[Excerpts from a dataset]
-------------------------

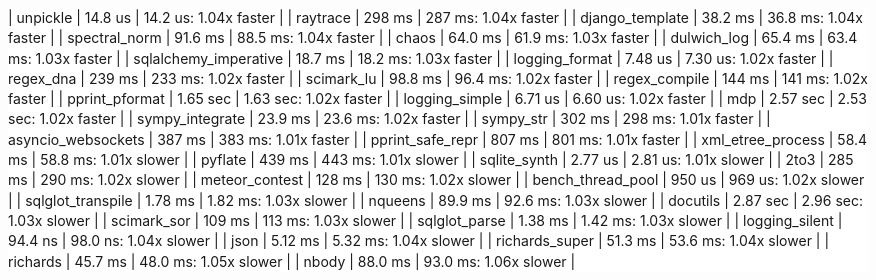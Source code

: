 | unpickle                   | 14.8 us                                                      | 14.2 us: 1.04x faster                                                        |
| raytrace                   | 298 ms                                                       | 287 ms: 1.04x faster                                                         |
| django_template            | 38.2 ms                                                      | 36.8 ms: 1.04x faster                                                        |
| spectral_norm              | 91.6 ms                                                      | 88.5 ms: 1.04x faster                                                        |
| chaos                      | 64.0 ms                                                      | 61.9 ms: 1.03x faster                                                        |
| dulwich_log                | 65.4 ms                                                      | 63.4 ms: 1.03x faster                                                        |
| sqlalchemy_imperative      | 18.7 ms                                                      | 18.2 ms: 1.03x faster                                                        |
| logging_format             | 7.48 us                                                      | 7.30 us: 1.02x faster                                                        |
| regex_dna                  | 239 ms                                                       | 233 ms: 1.02x faster                                                         |
| scimark_lu                 | 98.8 ms                                                      | 96.4 ms: 1.02x faster                                                        |
| regex_compile              | 144 ms                                                       | 141 ms: 1.02x faster                                                         |
| pprint_pformat             | 1.65 sec                                                     | 1.63 sec: 1.02x faster                                                       |
| logging_simple             | 6.71 us                                                      | 6.60 us: 1.02x faster                                                        |
| mdp                        | 2.57 sec                                                     | 2.53 sec: 1.02x faster                                                       |
| sympy_integrate            | 23.9 ms                                                      | 23.6 ms: 1.02x faster                                                        |
| sympy_str                  | 302 ms                                                       | 298 ms: 1.01x faster                                                         |
| asyncio_websockets         | 387 ms                                                       | 383 ms: 1.01x faster                                                         |
| pprint_safe_repr           | 807 ms                                                       | 801 ms: 1.01x faster                                                         |
| xml_etree_process          | 58.4 ms                                                      | 58.8 ms: 1.01x slower                                                        |
| pyflate                    | 439 ms                                                       | 443 ms: 1.01x slower                                                         |
| sqlite_synth               | 2.77 us                                                      | 2.81 us: 1.01x slower                                                        |
| 2to3                       | 285 ms                                                       | 290 ms: 1.02x slower                                                         |
| meteor_contest             | 128 ms                                                       | 130 ms: 1.02x slower                                                         |
| bench_thread_pool          | 950 us                                                       | 969 us: 1.02x slower                                                         |
| sqlglot_transpile          | 1.78 ms                                                      | 1.82 ms: 1.03x slower                                                        |
| nqueens                    | 89.9 ms                                                      | 92.6 ms: 1.03x slower                                                        |
| docutils                   | 2.87 sec                                                     | 2.96 sec: 1.03x slower                                                       |
| scimark_sor                | 109 ms                                                       | 113 ms: 1.03x slower                                                         |
| sqlglot_parse              | 1.38 ms                                                      | 1.42 ms: 1.03x slower                                                        |
| logging_silent             | 94.4 ns                                                      | 98.0 ns: 1.04x slower                                                        |
| json                       | 5.12 ms                                                      | 5.32 ms: 1.04x slower                                                        |
| richards_super             | 51.3 ms                                                      | 53.6 ms: 1.04x slower                                                        |
| richards                   | 45.7 ms                                                      | 48.0 ms: 1.05x slower                                                        |
| nbody                      | 88.0 ms                                                      | 93.0 ms: 1.06x slower                                                        |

-------------------------

Problem to solve =>
The lines from the one holding "48.0 ms: 1.05x" to the last line of the entries, both included: retype them exactly and give nothing else.

Exercise output =>
| richards                   | 45.7 ms                                                      | 48.0 ms: 1.05x slower                                                        |
| nbody                      | 88.0 ms                                                      | 93.0 ms: 1.06x slower                                                        |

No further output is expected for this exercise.